| Data supplied |

★ ★ ★ ★ ★

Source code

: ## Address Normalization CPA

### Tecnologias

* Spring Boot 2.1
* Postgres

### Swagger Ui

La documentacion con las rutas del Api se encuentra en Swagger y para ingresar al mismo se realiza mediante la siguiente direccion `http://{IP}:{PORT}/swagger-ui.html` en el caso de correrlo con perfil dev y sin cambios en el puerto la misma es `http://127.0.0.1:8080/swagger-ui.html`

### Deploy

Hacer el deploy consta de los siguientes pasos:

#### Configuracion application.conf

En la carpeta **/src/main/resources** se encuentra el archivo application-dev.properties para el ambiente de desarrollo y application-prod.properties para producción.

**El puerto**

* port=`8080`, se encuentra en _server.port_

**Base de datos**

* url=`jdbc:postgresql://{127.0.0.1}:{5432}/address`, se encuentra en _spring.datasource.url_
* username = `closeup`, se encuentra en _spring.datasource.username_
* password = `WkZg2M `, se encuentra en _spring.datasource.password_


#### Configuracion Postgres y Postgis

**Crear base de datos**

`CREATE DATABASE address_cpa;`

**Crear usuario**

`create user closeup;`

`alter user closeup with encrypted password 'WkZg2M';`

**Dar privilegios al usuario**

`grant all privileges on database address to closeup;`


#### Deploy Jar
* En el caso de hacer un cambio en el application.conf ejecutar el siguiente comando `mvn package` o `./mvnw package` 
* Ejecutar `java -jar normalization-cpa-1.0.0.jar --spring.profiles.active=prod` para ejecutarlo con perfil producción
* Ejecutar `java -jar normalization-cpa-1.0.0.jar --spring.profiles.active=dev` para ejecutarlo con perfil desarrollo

★ ★ ★ ★ ★

| Brief |
Each line from the one holding "#### Deploy Jar" to the end of the data above goes into the answer exactly as written, and no other line does.

| Your response |
#### Deploy Jar
* En el caso de hacer un cambio en el application.conf ejecutar el siguiente comando `mvn package` o `./mvnw package` 
* Ejecutar `java -jar normalization-cpa-1.0.0.jar --spring.profiles.active=prod` para ejecutarlo con perfil producción
* Ejecutar `java -jar normalization-cpa-1.0.0.jar --spring.profiles.active=dev` para ejecutarlo con perfil desarrollo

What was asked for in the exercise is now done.